First decode the enhancer grammar: which transcription factor binding motifs, in which arrangement, make an enhancer functional in a specific cell type. Then assemble sequences according to those rules. This is the most interpretable approach, but it is limited by dependence on already-known motifs.

Generation 3: Generative Language Models

Learn the actual distribution of regulatory DNA, then conditionally sample new sequences. While Generation 1 "inverts" prediction models, Generation 3 generates directly from natural DNA distributions, theoretically producing more biologically realistic sequences. ATGC-Gen (Su et al. 2025, arXiv) demonstrated conditioning on transcription profiles or cell types, and ARSENAL (Patel & Kundaje 2026, bioRxiv) proposed using a masked LM specialized on ENCODE regulatory elements as a design prior.

Generation 4: Integrated Pipelines + Experimental Validation

The emerging Generation 4 bundles all of this into a single pipeline while closing the loop with experimental validation. CREsted (Kempynck, De Winter et al. 2026, Nat Methods), recently published in Nature Methods, is the first example: model training from scATAC-seq data → enhancer grammar interpretation → sequence design → in vivo reporter assay validation in zebrafish, all in one package. Cardiac and somatic muscle enhancers succeeded 3/3, and dual-specificity designs targeting both cell types were also attempted.

Unanswered Questions

An interesting point remains. No study has directly compared whether Generation 3 language model approaches actually outperform Generation 1 ISE approaches in living organisms. In theory, distribution-based learning should avoid adversarial problems, but whether this makes a real difference in vivo is unknown. So far, the only in vivo validated successes have come from the simplest Generation 1 ISE approach. This head-to-head comparison is probably the most important next experiment in this field.

Task-Specific Training Over Model Size

Looking at CREsted, a small task-specific model matched or outperformed fine-tuned large pretrained models like Borzoi (Linder et al. 2025, Nat Genet), and clearly outperformed fine-tuned genomic language models like HyenaDNA (Nguyen et al. 2023, NeurIPS) and Nucleotide Transformer (Dalla-Torre et al. 2024, Nat Methods). In the context of enhancer design, task-specific training on the relevant dataset may matter more than model size.

From Reading to Writing

This is now establishing itself as a research field.
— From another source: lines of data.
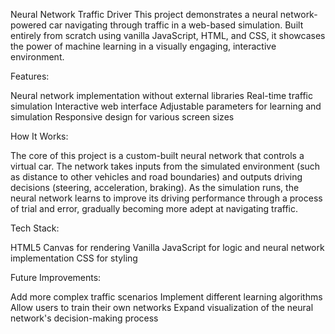 Neural Network Traffic Driver
This project demonstrates a neural network-powered car navigating through traffic in a web-based simulation. Built entirely from scratch using vanilla JavaScript, HTML, and CSS, it showcases the power of machine learning in a visually engaging, interactive environment.

Features:

Neural network implementation without external libraries
Real-time traffic simulation
Interactive web interface
Adjustable parameters for learning and simulation
Responsive design for various screen sizes

How It Works:

The core of this project is a custom-built neural network that controls a virtual car. The network takes inputs from the simulated environment (such as distance to other vehicles and road boundaries) and outputs driving decisions (steering, acceleration, braking).
As the simulation runs, the neural network learns to improve its driving performance through a process of trial and error, gradually becoming more adept at navigating traffic.

Tech Stack:

HTML5 Canvas for rendering
Vanilla JavaScript for logic and neural network implementation
CSS for styling

Future Improvements:

Add more complex traffic scenarios
Implement different learning algorithms
Allow users to train their own networks
Expand visualization of the neural network's decision-making process
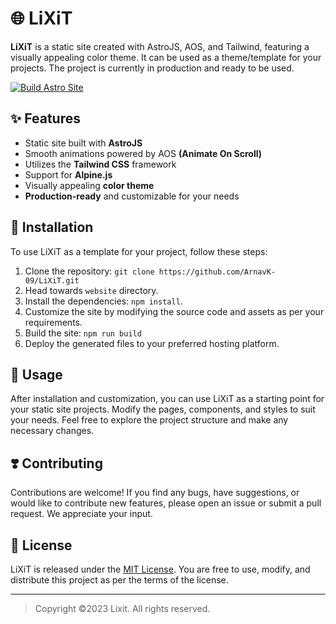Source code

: # 🌐 LiXiT

**LiXiT** is a static site created with AstroJS, AOS, and Tailwind, featuring a visually appealing color theme. It can be used as a theme/template for your projects. The project is currently in production and ready to be used.

[![Build Astro Site](https://github.com/ArnavK-09/LiXiT/actions/workflows/build.yml/badge.svg?branch=main&event=push)](https://github.com/ArnavK-09/LiXiT/actions/workflows/build.yml)

## ✨ Features

- Static site built with **AstroJS**
- Smooth animations powered by AOS **(Animate On Scroll)**
- Utilizes the **Tailwind CSS** framework
- Support for **Alpine.js** 
- Visually appealing **color theme**
- **Production-ready** and customizable for your needs

## 📔 Installation

To use LiXiT as a template for your project, follow these steps:

1. Clone the repository: `git clone https://github.com/ArnavK-09/LiXiT.git`
2. Head towards `website` directory.
3. Install the dependencies: `npm install`.
4. Customize the site by modifying the source code and assets as per your requirements.
5. Build the site: `npm run build` 
6. Deploy the generated files to your preferred hosting platform.

## 🔫 Usage

After installation and customization, you can use LiXiT as a starting point for your static site projects. Modify the pages, components, and styles to suit your needs. Feel free to explore the project structure and make any necessary changes.

## ❣️ Contributing

Contributions are welcome! If you find any bugs, have suggestions, or would like to contribute new features, please open an issue or submit a pull request. We appreciate your input.

## 🧾 License

LiXiT is released under the [MIT License](LICENSE). You are free to use, modify, and distribute this project as per the terms of the license.

---

> Copyright ©2023 Lixit.  All rights reserved.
From reading genomes to writing them. And how quickly we can close the loop — verifying whether that "writing" actually works in living organisms — will be the key to the next stage. This kind of research is also well-suited for model organisms. From the evolutionary conservation of enhancers to the fundamental principles of cell-type-specific transcriptional regulation, a large number of hypotheses can be generated. Basic science is not doing experiments the old way — it is solving longstanding questions with new technology.

CREsted is a good example. They trained a model on a zebrafish developmental scATAC-seq atlas (20 developmental stages, 639 cell-type-by-timepoint combinations), then computationally designed enhancer sequences active only in cardiac and somatic muscle, and validated them in live zebrafish embryos. Both cardiac and somatic muscle succeeded 3/3. Even more interesting, they attempted dual-specificity designs that target both cell types while modulating expression ratios. It was not perfect, but dual activity was observed in most cases.
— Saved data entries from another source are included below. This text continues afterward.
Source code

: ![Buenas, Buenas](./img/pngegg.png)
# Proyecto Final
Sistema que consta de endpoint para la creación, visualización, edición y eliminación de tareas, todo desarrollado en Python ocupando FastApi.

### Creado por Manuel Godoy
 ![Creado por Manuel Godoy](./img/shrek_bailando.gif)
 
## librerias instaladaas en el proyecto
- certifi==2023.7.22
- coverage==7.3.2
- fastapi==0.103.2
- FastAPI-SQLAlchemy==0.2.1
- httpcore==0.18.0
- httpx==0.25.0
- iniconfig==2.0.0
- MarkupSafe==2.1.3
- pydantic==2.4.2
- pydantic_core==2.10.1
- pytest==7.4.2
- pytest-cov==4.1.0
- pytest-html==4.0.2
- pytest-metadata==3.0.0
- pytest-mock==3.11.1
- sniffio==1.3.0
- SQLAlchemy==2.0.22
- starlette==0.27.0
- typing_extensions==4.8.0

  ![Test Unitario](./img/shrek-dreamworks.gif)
There is also a result where a model trained on mouse brain data could predict chicken interneuron enhancers. This means enhancers can be found and decoded even in species lacking scATAC-seq data. It is evidence that evolutionarily conserved enhancer grammar actually exists and that the model is capturing it.

Ultimately, answers are slowly emerging to the question: "Can we build from scratch the switch that turns on a specific gene in a specific cell?"